Bill Moyers has received considerable attention for his new PBS special on Selling the Iraq War (portion available here. Moyers confronts the Media's timidity in confronting the case made for invading Iraq, and focuses on the special relationship between top Media figures and the White House.

It was on this very website that I brought up the issue of media collaboration with the White House political agenda in the case of Valerie Plame. Hard-charging Bob Novak chased the idea Plame was sent on a junket, which of course lead him to inquire from Armitage the identity of Wilson's husband. The first reporter to learn of Plame's covert status was apparently Judith Miller, who'd been dispensing fictitious reports on Iraqi WMD through the New York Times, whom the Administration undoubtedly thought would continue to dispense stories on their behalf, in this case not about WMDs but rather Valerie Plame. It was Miller's confidential relationship with Libby that became central in the investigation into the Plame leak.

In the White House effort to discredit Wilson, the press became a tool for leaking Plame's identity. The story is relevant today in understanding the extent to which Mainstream Media figures go to please politicos in the White House, who presumably provide inside information to their cherished press buddies in return--providing content for books like Bob Woodward's Plan of Attack and State of Denial. In Plame's case, the White House was dispensing a truth, not a lie, but one which would force a covert agent off the front line in fighting the spread of WMD, all for political purposes.

The way Plame was so shamefully betrayed demonstrates the lengths to which the Administration was willing to go in order to protect its case for war, a case which had been bravely challenged by Wilson in his confrontation over the 19 Words. Had the mainstream press been willing to confront the Administration's claims, it would have satisfied the moral imperative which compelled Wilson to expose the lie to the public, an act of fundamental righteousness which nonetheless ended up costing his wife her job in a most cowardly way. Wilson did try through private channels to get the Administration to acknowledge the erroneous intelligence for months, it was only at the failed end of this process that he had been left no choice but to write his Op-ed "What I Didn't Find in Africa".

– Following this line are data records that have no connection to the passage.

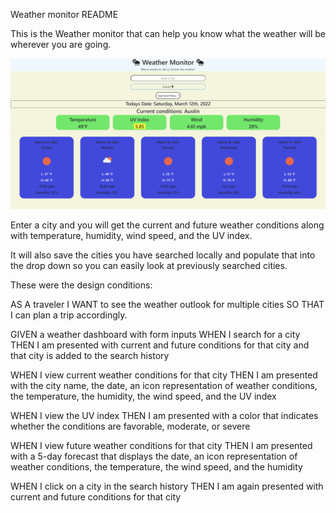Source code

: Weather monitor README

This is the Weather monitor that can help you know what the weather will be wherever you are going.

<img src=./assets/images/weather_monitor.png>

Enter a city and you will get the current and future weather conditions along with temperature, humidity, wind speed, and the UV index. 

It will also save the cities you have searched locally and populate that into the drop down so you can easily look at previously searched cities. 









These were the design conditions:

AS A traveler I WANT to see the weather outlook for multiple cities SO THAT I can plan a trip accordingly.

GIVEN a weather dashboard with form inputs
WHEN I search for a city
THEN I am presented with current and future conditions for that city and that city is added to the search history

WHEN I view current weather conditions for that city
THEN I am presented with the city name, the date, an icon representation of weather conditions, the temperature, the humidity, the wind speed, and the UV index

WHEN I view the UV index
THEN I am presented with a color that indicates whether the conditions are favorable, moderate, or severe

WHEN I view future weather conditions for that city
THEN I am presented with a 5-day forecast that displays the date, an icon representation of weather conditions, the temperature, the wind speed, and the humidity

WHEN I click on a city in the search history
THEN I am again presented with current and future conditions for that city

Moyers has spotlighted deficiencies in Mainstream Media coverage of the war, particularly in the run-up to Iraq although the collusion continues. It should come as no surprise that the Administration continues to use the press to further its political goals. Currently, preserving the illusion that the US can emerge victorious is the primary PR goal for the Bush White House.

Follow Up on Profiteering

I haven't had to look very hard to find evidence of war profiteering, which in my last post I described as a major force for continuance of the current war, as it has been in all previous wars.

I discovered a wonderful article originally from TomDispatch.com, "Who Will Stop the U.S. Shadow Army in Iraq?" by Jeremy Scahill, who talks about the huge quantities spent on mercenaries who work for private contractors in Iraq.

Apparently these non-Iraqis are exempt from any law, and cannot be tried or arrested in Iraq. Beyond accountability, little is publicly known about the companies that send private armies into Iraq, including their death rates, which of course reduces US military losses and the collateral political damage.

The Bush-connected firm Blackwater also rakes in huge sums for staffing and contractual services, as part of a larger privatization effort. Scahill quotes one congresswoman as saying 40% of our expenditures in Iraq go to private corporations, which are responsible for many of the functions once directly assigned to the military.

According to the AP article "Lawmakers Rail Against Halliburton," Congress has targetted fraud and "overpricing" by defense contractors.

I've spotlighted the clear conflict of interest between Vice President Cheney and Halliburton, where he'd been CEO and still holds huge numbers of stock options. The AP article explains:

"Lawmakers and the U.S. inspector general have accused KBR, formerly a division of Halliburton Co., which was once headed by Vice President Dick Cheney, of abusing federal rules in record-keeping on the current contract. Nearly $2 billion in overpricing on the contract has been identified by Pentagon auditors and government investigators, lawmakers said."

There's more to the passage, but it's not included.